The most striking contrast in this group lies in how each GPU achieves its performance. The ASRock Radeon RX 9070 XT Taichi OC relies on an aggressive clock strategy: its base clock of 1870 MHz is modest, but it boosts all the way to 3100 MHz — a massive +1230 MHz swing. The MSI GeForce RTX 5080 Expert OC takes the opposite approach, running a tighter 2295–2715 MHz range with far more raw hardware underneath, including 10,752 shading units versus just 4,096 on the RX 9070 XT. This architectural difference is fundamental: AMD is squeezing more frequency out of fewer units, while NVIDIA deploys a much wider compute engine running at more conservative clocks.
In terms of raw throughput metrics, the picture is split. The RTX 5080 leads in floating-point performance at 58.38 TFLOPS versus 50.79 TFLOPS, and in texture throughput (912.2 GTexels/s vs 793.6 GTexels/s), both reflecting its sheer unit count. However, the RX 9070 XT counters with a notably higher pixel fill rate of 396.8 GPixel/s — versus 304.1 GPixel/s — driven by its 128 ROPs outpacing the RTX 5080's 112, combined with its higher peak clock. This gives the RX 9070 XT a real-world edge in pixel-bound scenarios such as high-resolution rasterization. Its memory clock of 2518 MHz also outpaces the RTX 5080's 1875 MHz, which can benefit memory-bandwidth-sensitive workloads.

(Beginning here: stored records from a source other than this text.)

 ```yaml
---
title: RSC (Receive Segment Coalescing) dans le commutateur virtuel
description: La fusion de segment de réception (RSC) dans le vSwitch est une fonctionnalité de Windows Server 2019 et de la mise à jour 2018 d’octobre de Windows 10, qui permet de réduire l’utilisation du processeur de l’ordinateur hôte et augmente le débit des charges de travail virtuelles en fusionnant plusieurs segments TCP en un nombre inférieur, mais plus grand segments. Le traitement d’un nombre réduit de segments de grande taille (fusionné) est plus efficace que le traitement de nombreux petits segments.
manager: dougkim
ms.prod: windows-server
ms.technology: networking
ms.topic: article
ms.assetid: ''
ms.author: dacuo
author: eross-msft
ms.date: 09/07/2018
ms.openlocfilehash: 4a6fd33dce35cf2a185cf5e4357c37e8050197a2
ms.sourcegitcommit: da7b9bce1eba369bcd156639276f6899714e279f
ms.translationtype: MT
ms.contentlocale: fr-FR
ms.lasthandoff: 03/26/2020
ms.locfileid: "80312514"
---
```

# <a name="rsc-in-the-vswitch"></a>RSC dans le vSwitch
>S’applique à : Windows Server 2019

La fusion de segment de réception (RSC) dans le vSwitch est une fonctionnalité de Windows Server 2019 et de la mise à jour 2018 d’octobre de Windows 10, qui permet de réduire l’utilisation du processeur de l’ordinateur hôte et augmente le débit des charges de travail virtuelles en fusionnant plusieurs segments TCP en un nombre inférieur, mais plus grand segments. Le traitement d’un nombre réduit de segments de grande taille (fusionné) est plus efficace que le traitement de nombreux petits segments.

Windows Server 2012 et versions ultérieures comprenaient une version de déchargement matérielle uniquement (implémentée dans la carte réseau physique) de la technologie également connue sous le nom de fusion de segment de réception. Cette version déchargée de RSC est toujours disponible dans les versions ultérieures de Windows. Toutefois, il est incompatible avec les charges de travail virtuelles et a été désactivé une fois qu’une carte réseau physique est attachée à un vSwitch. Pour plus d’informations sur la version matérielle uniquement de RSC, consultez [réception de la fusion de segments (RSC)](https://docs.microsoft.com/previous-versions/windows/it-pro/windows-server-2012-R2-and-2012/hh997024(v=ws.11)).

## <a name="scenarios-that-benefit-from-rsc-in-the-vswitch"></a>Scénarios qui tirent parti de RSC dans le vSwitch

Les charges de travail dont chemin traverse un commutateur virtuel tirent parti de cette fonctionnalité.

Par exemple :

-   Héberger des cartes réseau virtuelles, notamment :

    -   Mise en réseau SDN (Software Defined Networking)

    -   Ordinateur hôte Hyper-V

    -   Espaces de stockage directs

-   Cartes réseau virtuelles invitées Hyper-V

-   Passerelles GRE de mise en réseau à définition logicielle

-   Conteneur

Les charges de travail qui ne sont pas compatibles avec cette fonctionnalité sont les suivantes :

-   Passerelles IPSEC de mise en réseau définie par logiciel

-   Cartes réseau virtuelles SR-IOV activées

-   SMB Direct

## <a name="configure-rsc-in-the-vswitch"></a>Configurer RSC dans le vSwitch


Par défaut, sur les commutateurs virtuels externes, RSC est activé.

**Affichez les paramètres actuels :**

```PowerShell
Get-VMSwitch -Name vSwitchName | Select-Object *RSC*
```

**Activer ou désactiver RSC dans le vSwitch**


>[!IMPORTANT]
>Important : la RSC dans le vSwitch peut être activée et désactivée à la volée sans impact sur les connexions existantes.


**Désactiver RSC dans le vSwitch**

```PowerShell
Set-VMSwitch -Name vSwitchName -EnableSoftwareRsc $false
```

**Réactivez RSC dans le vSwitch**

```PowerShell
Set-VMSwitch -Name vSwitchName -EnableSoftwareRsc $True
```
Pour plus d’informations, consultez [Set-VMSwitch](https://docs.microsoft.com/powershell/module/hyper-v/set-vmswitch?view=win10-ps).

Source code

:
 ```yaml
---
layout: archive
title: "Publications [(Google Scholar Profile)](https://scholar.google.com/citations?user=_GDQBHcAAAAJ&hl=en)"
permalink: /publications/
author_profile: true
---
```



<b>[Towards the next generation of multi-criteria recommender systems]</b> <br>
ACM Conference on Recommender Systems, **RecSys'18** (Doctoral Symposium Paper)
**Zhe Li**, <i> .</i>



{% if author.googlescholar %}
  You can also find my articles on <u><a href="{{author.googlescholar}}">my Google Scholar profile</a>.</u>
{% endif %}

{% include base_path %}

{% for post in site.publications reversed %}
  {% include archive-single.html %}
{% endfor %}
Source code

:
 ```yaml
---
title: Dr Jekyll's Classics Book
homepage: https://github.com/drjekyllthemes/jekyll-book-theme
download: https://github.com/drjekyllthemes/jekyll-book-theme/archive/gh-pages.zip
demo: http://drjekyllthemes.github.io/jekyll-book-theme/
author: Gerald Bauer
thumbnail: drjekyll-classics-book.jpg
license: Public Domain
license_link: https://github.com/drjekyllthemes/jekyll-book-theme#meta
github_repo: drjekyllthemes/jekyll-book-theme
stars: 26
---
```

Overall, neither card dominates universally across this group. The RTX 5080 Expert OC holds the edge in compute and texture throughput, making it better suited for workloads that scale with shader count — such as ray tracing, AI-accelerated rendering, and compute tasks. The RX 9070 XT Taichi OC has the advantage in pixel output and memory clock speed, which translates to competitive rasterization performance at high resolutions. The choice between them in this group comes down to workload: NVIDIA leads in raw FLOPS and texturing, while AMD punches back with superior fill rate and faster memory.